_Directions for this task:_
In the records below, the lines between the one holding "C.~M.~F.~Mingarelli, T.~Sidery, I.~Mandel, and" and the one holding "t \leq d \\", inclusive, are to be transcribed exactly; no pictures are to be included.

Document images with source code
#####
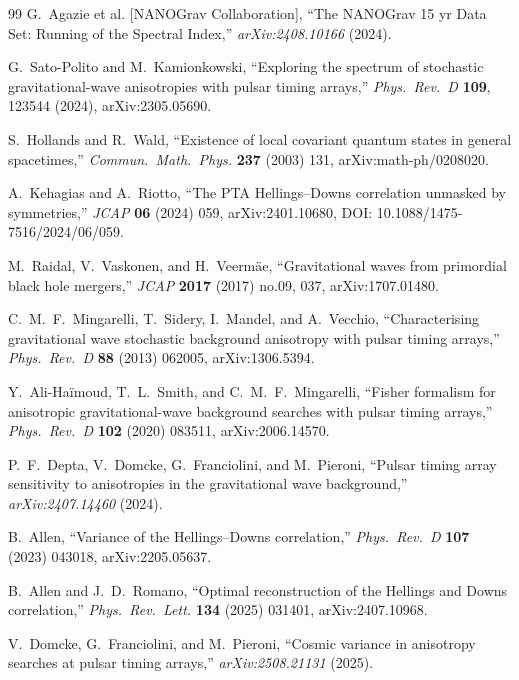 \documentclass[11pt,a4paper]{article}
\begin{document}
\begin{thebibliography}{99}
G.~Agazie et al. [NANOGrav Collaboration],
``The NANOGrav 15 yr Data Set: Running of the Spectral Index,''
\textit{arXiv:2408.10166} (2024).

G.~Sato-Polito and M.~Kamionkowski,
``Exploring the spectrum of stochastic gravitational-wave anisotropies with pulsar timing arrays,''
\textit{Phys.\ Rev.\ D} \textbf{109}, 123544 (2024), arXiv:2305.05690.

S.~Hollands and R.~Wald,
``Existence of local covariant quantum states in general spacetimes,''
\textit{Commun.\ Math.\ Phys.} \textbf{237} (2003) 131, arXiv:math-ph/0208020.

A.~Kehagias and A.~Riotto,
``The PTA Hellings--Downs correlation unmasked by symmetries,''
\textit{JCAP} \textbf{06} (2024) 059, arXiv:2401.10680, DOI: 10.1088/1475-7516/2024/06/059.

M.~Raidal, V.~Vaskonen, and H.~Veerm\"ae,
``Gravitational waves from primordial black hole mergers,''
\textit{JCAP} \textbf{2017} (2017) no.09, 037, arXiv:1707.01480.

C.~M.~F.~Mingarelli, T.~Sidery, I.~Mandel, and A.~Vecchio,
``Characterising gravitational wave stochastic background anisotropy with pulsar timing arrays,''
\textit{Phys.\ Rev.\ D} \textbf{88} (2013) 062005, arXiv:1306.5394.

Y.~Ali-Ha\"imoud, T.~L.~Smith, and C.~M.~F.~Mingarelli,
``Fisher formalism for anisotropic gravitational-wave background searches with pulsar timing arrays,''
\textit{Phys.\ Rev.\ D} \textbf{102} (2020) 083511, arXiv:2006.14570.

P.~F.~Depta, V.~Domcke, G.~Franciolini, and M.~Pieroni,
``Pulsar timing array sensitivity to anisotropies in the gravitational wave background,''
\textit{arXiv:2407.14460} (2024).

B.~Allen,
``Variance of the Hellings--Downs correlation,''
\textit{Phys.\ Rev.\ D} \textbf{107} (2023) 043018, arXiv:2205.05637.

B.~Allen and J.~D.~Romano,
``Optimal reconstruction of the Hellings and Downs correlation,''
\textit{Phys.\ Rev.\ Lett.} \textbf{134} (2025) 031401, arXiv:2407.10968.

V.~Domcke, G.~Franciolini, and M.~Pieroni,
``Cosmic variance in anisotropy searches at pulsar timing arrays,''
\textit{arXiv:2508.21131} (2025).

\end{thebibliography}
\end{document}
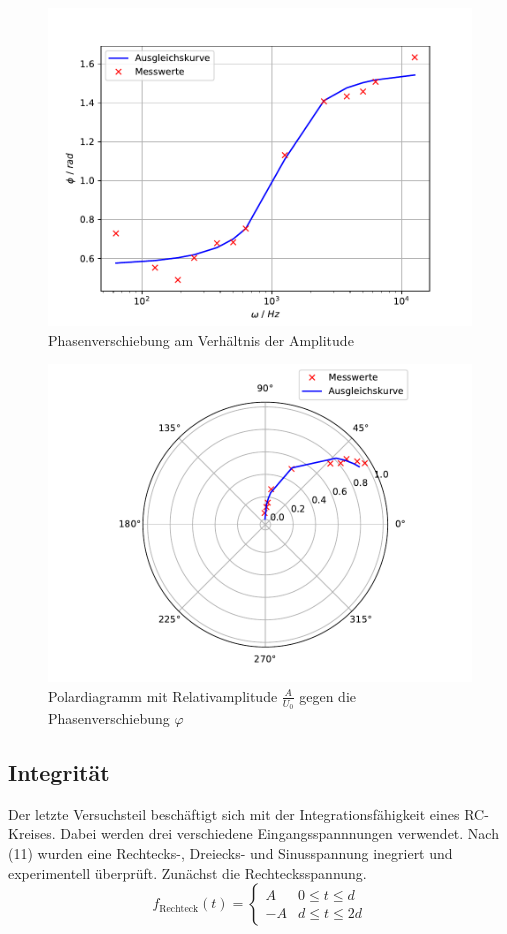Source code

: \begin{figure}[h]
    \centering
    \includegraphics{Phasenverschiebung.pdf}
    \caption{Phasenverschiebung am Verhältnis der Amplitude}
    \label{fig:c}
\end{figure}
\begin{figure}[h]
    \centering
    \includegraphics{Polar.pdf}
    \caption{Polardiagramm mit Relativamplitude $\frac{A}{U_0}$ gegen die Phasenverschiebung $\varphi$}
    \label{fig:d}
\end{figure}

\subsection{Integrität}
Der letzte Versuchsteil beschäftigt sich mit der Integrationsfähigkeit eines RC-Kreises.
Dabei werden drei verschiedene Eingangsspannnungen verwendet.
Nach (11) wurden eine Rechtecks-, Dreiecks- und Sinusspannung inegriert und experimentell überprüft.
Zunächst die Rechtecksspannung.
\begin{equation}
	f_\text{Rechteck}(t)=\left\{\begin{array}{ll} A & 0 \leq t \leq d \\
		-A & d \leq t \leq 2d\end{array}\right.
\end{equation}

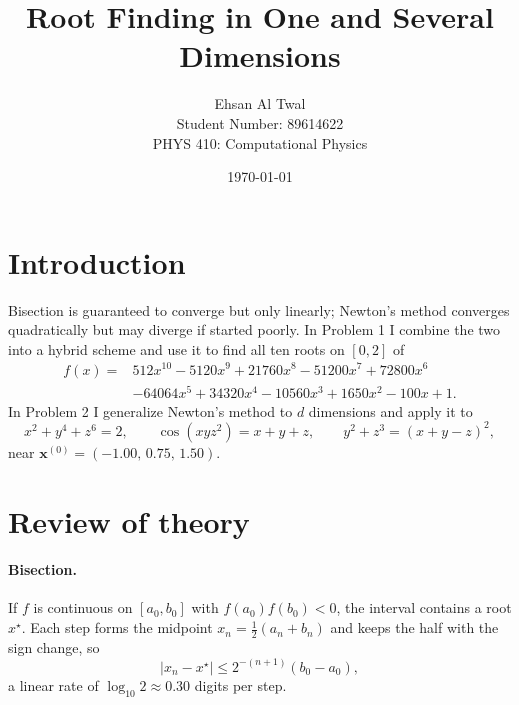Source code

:\documentclass[11pt]{article}
\title{Root Finding in One and Several Dimensions}
\author{Ehsan Al Twal \\ Student Number: 89614622 \\ PHYS 410: Computational Physics}
\date{\today}
\begin{document}
\maketitle

\section{Introduction}

Bisection is guaranteed to converge but only linearly; Newton's method
converges quadratically but may diverge if started poorly. In Problem 1 I
combine the two into a hybrid scheme and use it to find all ten roots on
$[0,2]$ of
%
\begin{align}
f(x) = {}& 512x^{10} - 5120x^{9} + 21760x^{8} - 51200x^{7} + 72800x^{6} \nonumber \\
         & - 64064x^{5} + 34320x^{4} - 10560x^{3} + 1650x^{2} - 100x + 1 .
\label{eq:poly}
\end{align}
%
In Problem 2 I generalize Newton's method to $d$ dimensions and apply it to
%
\begin{equation}
x^2 + y^4 + z^6 = 2 , \qquad
\cos\!\left(x y z^2\right) = x + y + z , \qquad
y^2 + z^3 = (x + y - z)^2 ,
\label{eq:sys}
\end{equation}
%
near $\mathbf{x}^{(0)} = (-1.00,\, 0.75,\, 1.50)$.

\section{Review of theory}

\paragraph{Bisection.} If $f$ is continuous on $[a_0,b_0]$ with
$f(a_0) f(b_0) < 0$, the interval contains a root $x^\star$. Each step forms
the midpoint $x_n = \tfrac{1}{2}(a_n + b_n)$ and keeps the half with the sign
change, so
%
\begin{equation}
|x_n - x^\star| \le 2^{-(n+1)}(b_0 - a_0) ,
\label{eq:biserr}
\end{equation}
%
a linear rate of $\log_{10} 2 \approx 0.30$ digits per step.
\end{document}
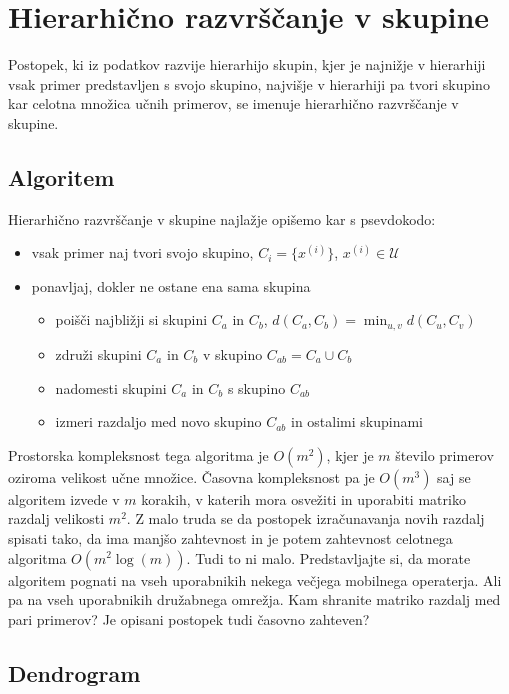 \section{Hierarhično razvrščanje v skupine}

Postopek, ki iz podatkov razvije hierarhijo skupin, kjer je najnižje v
hierarhiji vsak primer predstavljen s svojo skupino, najvišje v
hierarhiji pa tvori skupino kar celotna množica učnih primerov, se
imenuje hierarhično razvrščanje v skupine.

\subsection{Algoritem}

Hierarhično razvrščanje v skupine najlažje opišemo kar s psevdokodo:
\begin{itemize}
\item vsak primer naj tvori svojo skupino, $C_i=\{x^{(i)}\}$,
  $x^{(i)}\in\mathcal{U}$
\item ponavljaj, dokler ne ostane ena sama skupina
\begin{itemize}
\item poišči najbližji si skupini $C_a$ in $C_b$,
  $d(C_a,C_b)=\min_{u,v}d(C_u,C_v)$
\item združi skupini $C_a$ in $C_b$ v skupino $C_{ab}=C_a\cup
  C_b$
\item nadomesti skupini $C_a$ in $C_b$ s skupino $C_{ab}$
\item izmeri razdaljo med novo skupino $C_{ab}$ in ostalimi skupinami
\end{itemize}
\end{itemize}

Prostorska kompleksnost tega algoritma je $O(m^2)$, kjer je $m$
število primerov oziroma velikost učne množice. Časovna kompleksnost
pa je $O(m^3)$ saj se algoritem izvede v $m$ korakih, v katerih mora
osvežiti in uporabiti matriko razdalj velikosti $m^2$. Z malo truda se
da postopek izračunavanja novih razdalj spisati tako, da ima manjšo
zahtevnost in je potem zahtevnost celotnega algoritma
$O(m^2\log(m))$. Tudi to ni malo. Predstavljajte si, da morate
algoritem pognati na vseh uporabnikih nekega večjega mobilnega
operaterja. Ali pa na vseh uporabnikih družabnega omrežja. Kam
shranite matriko razdalj med pari primerov? Je opisani postopek tudi
časovno zahteven?

\subsection{Dendrogram}

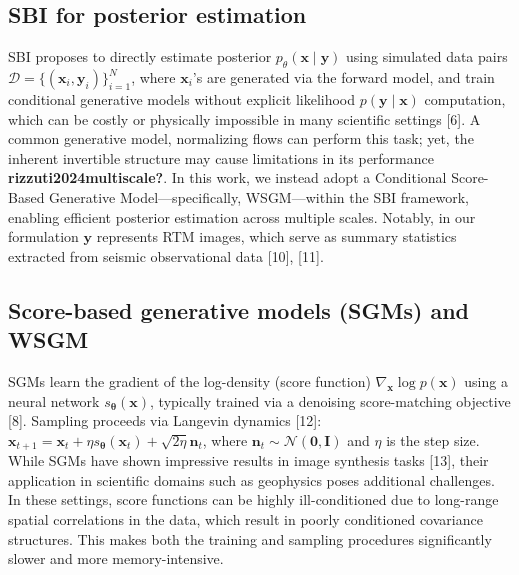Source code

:\documentclass[
]{article}
\begin{document}
\subsection{SBI for posterior
estimation}\label{sbi-for-posterior-estimation}

SBI proposes to directly estimate posterior
\(p_{\theta}(\mathbf{x} \mid \mathbf{y})\) using simulated data pairs
\(\mathcal{D} = \{ (\mathbf{x}_i, \mathbf{y}_i) \}_{i=1}^{N}\), where
\(\mathbf{x}_i\)'s are generated via the forward model, and train
conditional generative models without explicit likelihood
\(p(\mathbf{y} \mid \mathbf{x})\) computation, which can be costly or
physically impossible in many scientific settings {[}6{]}. A common
generative model, normalizing flows can perform this task; yet, the
inherent invertible structure may cause limitations in its performance
\textbf{rizzuti2024multiscale?}. In this work, we instead adopt a
Conditional Score-Based Generative Model---specifically, WSGM---within
the SBI framework, enabling efficient posterior estimation across
multiple scales. Notably, in our formulation \(\mathbf{y}\) represents
RTM images, which serve as summary statistics extracted from seismic
observational data {[}10{]}, {[}11{]}.

\subsection{Score-based generative models (SGMs) and
WSGM}\label{score-based-generative-models-sgms-and-wsgm}

SGMs learn the gradient of the log-density (score function)
\(\nabla_{\mathbf{x}} \log p(\mathbf{x})\) using a neural network
\(s_{\boldsymbol{\theta}}(\mathbf{x})\), typically trained via a
denoising score-matching objective {[}8{]}. Sampling proceeds via
Langevin dynamics {[}12{]}:
\(\mathbf{x}_{t+1} = \mathbf{x}_t + \eta s_{\boldsymbol{\theta}}(\mathbf{x}_t) + \sqrt{2 \eta} \mathbf{n}_t\),
where \(\mathbf{n}_t \sim \mathcal{N}(\mathbf{0}, \mathbf{I})\) and
\(\eta\) is the step size. While SGMs have shown impressive results in
image synthesis tasks {[}13{]}, their application in scientific domains
such as geophysics poses additional challenges. In these settings, score
functions can be highly ill-conditioned due to long-range spatial
correlations in the data, which result in poorly conditioned covariance
structures. This makes both the training and sampling procedures
significantly slower and more memory-intensive.
\end{document}
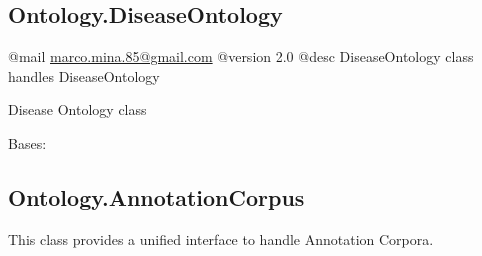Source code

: \documentclass[letterpaper,10pt,english]{sphinxmanual}
\begin{document}
\subsection{Ontology.DiseaseOntology}
\label{fastsemsim.Ontology:ontology-diseaseontology}\label{fastsemsim.Ontology:module-fastsemsim.Ontology.DiseaseOntology}
@mail \href{mailto:marco.mina.85@gmail.com}{marco.mina.85@gmail.com}
@version 2.0
@desc DiseaseOntology class handles DiseaseOntology

Disease Ontology class

\begin{fulllineitems}
\label{fastsemsim.Ontology:fastsemsim.Ontology.DiseaseOntology.DiseaseOntology}
Bases: {\hyperref[fastsemsim.Ontology:fastsemsim.Ontology.Ontology.Ontology]{}}

\begin{fulllineitems}
\label{fastsemsim.Ontology:fastsemsim.Ontology.DiseaseOntology.DiseaseOntology.alt_ids}
\end{fulllineitems}


\begin{fulllineitems}
\label{fastsemsim.Ontology:fastsemsim.Ontology.DiseaseOntology.DiseaseOntology.obsolete_ids}
\end{fulllineitems}


\end{fulllineitems}



\subsection{Ontology.AnnotationCorpus}
\label{fastsemsim.Ontology:module-fastsemsim.Ontology.AnnotationCorpus}\label{fastsemsim.Ontology:ontology-annotationcorpus}
This class provides a unified interface to handle Annotation Corpora.
\end{document}
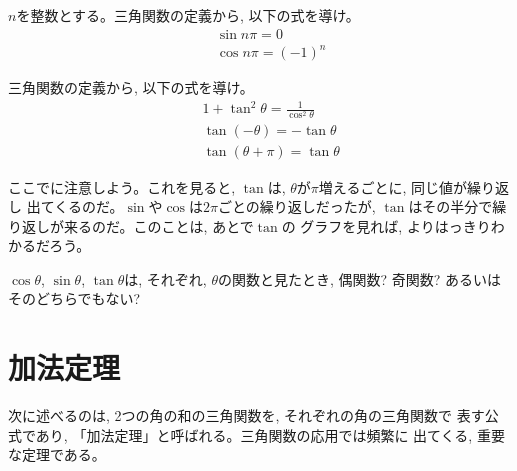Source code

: \begin{q}\label{q:trig_sincos4} $n$を整数とする。三角関数の定義から, 以下の式を導け。
\begin{eqnarray}
&&\sin n\pi=0\label{eq:trig_sinpix}\\
&&\cos n\pi=(-1)^n\label{eq:trig_cospix}
\end{eqnarray}
\end{q}

\begin{q}\label{q:trig_tan} 三角関数の定義から, 以下の式を導け。
\begin{eqnarray}
&&1+\tan^2 \theta = \frac{1}{\cos^2\theta}\\
&&\tan(-\theta) = -\tan\theta\label{q:trig_tan_minus}\\
&&\tan(\theta+\pi) = \tan\theta\label{q:trig_tan_period}
\end{eqnarray}\end{q}
\mv

ここでに注意しよう。これを見ると, 
$\tan$は, $\theta$が$\pi$増えるごとに, 同じ値が繰り返し
出てくるのだ。$\sin$や$\cos$は$2\pi$ごとの繰り返しだったが, 
$\tan$はその半分で繰り返しが来るのだ。このことは, あとで$\tan$の
グラフを見れば, よりはっきりわかるだろう。\mv


\begin{q}\label{q:trig_evenodd} $\cos\theta$, $\sin\theta$, $\tan\theta$は, 
それぞれ, $\theta$の関数と見たとき, 偶関数? 奇関数? あるいはそのどちらでもない?
\end{q}
\mv


\section{加法定理}

次に述べるのは, 2つの角の和の三角関数を, それぞれの角の三角関数で
表す公式であり, 「加法定理」と呼ばれる。三角関数の応用では頻繁に
出てくる, 重要な定理である。

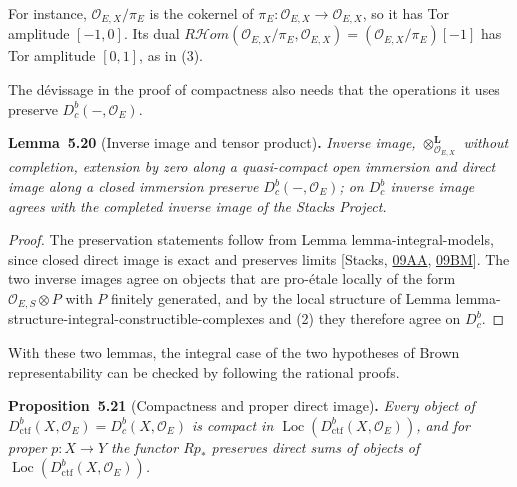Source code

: \documentclass[11pt]{article}
\newenvironment{bpstatement}[2]{\par\addvspace{0.6\baselineskip}\noindent\textbf{#1}#2\textbf{.}\enspace\ignorespaces}
  {\par\addvspace{0.4\baselineskip}}
\newenvironment{bpstatementit}[2]{\begin{bpstatement}{#1}{#2}\itshape\ignorespaces}{\end{bpstatement}}
\providecommand{\Dbc}{}\renewcommand{\Dbc}{D^b_c}
\providecommand{\Loc}{}\renewcommand{\Loc}{\operatorname{Loc}}
\providecommand{\cHom}{}\renewcommand{\cHom}{R\mathcal{H}\!om}
\begin{document}
\label{bp473}%
For instance, \(\mathcal O_{E,X}/\pi_E\) is the cokernel of \(\pi_E:\mathcal O_{E,X}\to\mathcal O_{E,X}\), so it has Tor amplitude \([-1,0]\). Its dual \(\cHom(\mathcal O_{E,X}/\pi_E,\mathcal O_{E,X})=
(\mathcal O_{E,X}/\pi_E)[-1]\) has Tor amplitude \([0,1]\), as in (3).

The dévissage in the proof of compactness also needs that the operations it uses preserve \(\Dbc(-,\mathcal O_E)\).

\label{bp474}%
\begin{bpstatementit}{Lemma~5.20}{ (Inverse image and tensor product)}
Inverse image, \(\otimes^{\mathbf L}_{\mathcal O_{E,X}}\) without completion, extension by zero along a quasi-compact open immersion and direct image along a closed immersion preserve \(\Dbc(-,\mathcal O_E)\); on \(\Dbc\) inverse image agrees with the completed inverse image of the Stacks Project.
\end{bpstatementit}

\begin{proof}[{Proof}]\label{bp475}%
The preservation statements follow from Lemma lemma-integral-models, since closed direct image is exact and preserves limits [Stacks, \href{https://stacks.math.columbia.edu/tag/09AA}{09AA}, \href{https://stacks.math.columbia.edu/tag/09BM}{09BM}]. The two inverse images agree on objects that are pro-étale locally of the form \(\mathcal O_{E,S}\otimes P\) with \(P\) finitely generated, and by the local structure of Lemma lemma-structure-integral-constructible-complexes and (2) they therefore agree on \(\Dbc\).
\end{proof}

\label{bp476}%
With these two lemmas, the integral case of the two hypotheses of Brown representability can be checked by following the rational proofs.

\label{bp477}%
\begin{bpstatementit}{Proposition~5.21}{ (Compactness and proper direct image)}
Every object of \(D^b_{\mathrm{ctf}}(X,\mathcal O_E)=\Dbc(X,\mathcal O_E)\) is compact in \(\Loc(D^b_{\mathrm{ctf}}(X,\mathcal O_E))\), and for proper \(p:X\to Y\) the functor \(Rp_*\) preserves direct sums of objects of \(\Loc(D^b_{\mathrm{ctf}}(X,\mathcal O_E))\).
\end{bpstatementit}
\end{document}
#####
_Task answer:_
C.~M.~F.~Mingarelli, T.~Sidery, I.~Mandel, and A.~Vecchio,
``Characterising gravitational wave stochastic background anisotropy with pulsar timing arrays,''
\textit{Phys.\ Rev.\ D} \textbf{88} (2013) 062005, arXiv:1306.5394.

Y.~Ali-Ha\"imoud, T.~L.~Smith, and C.~M.~F.~Mingarelli,
``Fisher formalism for anisotropic gravitational-wave background searches with pulsar timing arrays,''
\textit{Phys.\ Rev.\ D} \textbf{102} (2020) 083511, arXiv:2006.14570.

P.~F.~Depta, V.~Domcke, G.~Franciolini, and M.~Pieroni,
``Pulsar timing array sensitivity to anisotropies in the gravitational wave background,''
\textit{arXiv:2407.14460} (2024).

B.~Allen,
``Variance of the Hellings--Downs correlation,''
\textit{Phys.\ Rev.\ D} \textbf{107} (2023) 043018, arXiv:2205.05637.

B.~Allen and J.~D.~Romano,
``Optimal reconstruction of the Hellings and Downs correlation,''
\textit{Phys.\ Rev.\ Lett.} \textbf{134} (2025) 031401, arXiv:2407.10968.

V.~Domcke, G.~Franciolini, and M.~Pieroni,
``Cosmic variance in anisotropy searches at pulsar timing arrays,''
\textit{arXiv:2508.21131} (2025).

\end{thebibliography}
\end{document}
Source code

: \begin{figure}[h]
    \centering
    \includegraphics{Phasenverschiebung.pdf}
    \caption{Phasenverschiebung am Verhältnis der Amplitude}
    \label{fig:c}
\end{figure}
\begin{figure}[h]
    \centering
    \includegraphics{Polar.pdf}
    \caption{Polardiagramm mit Relativamplitude $\frac{A}{U_0}$ gegen die Phasenverschiebung $\varphi$}
    \label{fig:d}
\end{figure}

\subsection{Integrität}
Der letzte Versuchsteil beschäftigt sich mit der Integrationsfähigkeit eines RC-Kreises.
Dabei werden drei verschiedene Eingangsspannnungen verwendet.
Nach (11) wurden eine Rechtecks-, Dreiecks- und Sinusspannung inegriert und experimentell überprüft.
Zunächst die Rechtecksspannung.
\begin{equation}
	f_\text{Rechteck}(t)=\left\{\begin{array}{ll} A & 0 \leq t \leq d \\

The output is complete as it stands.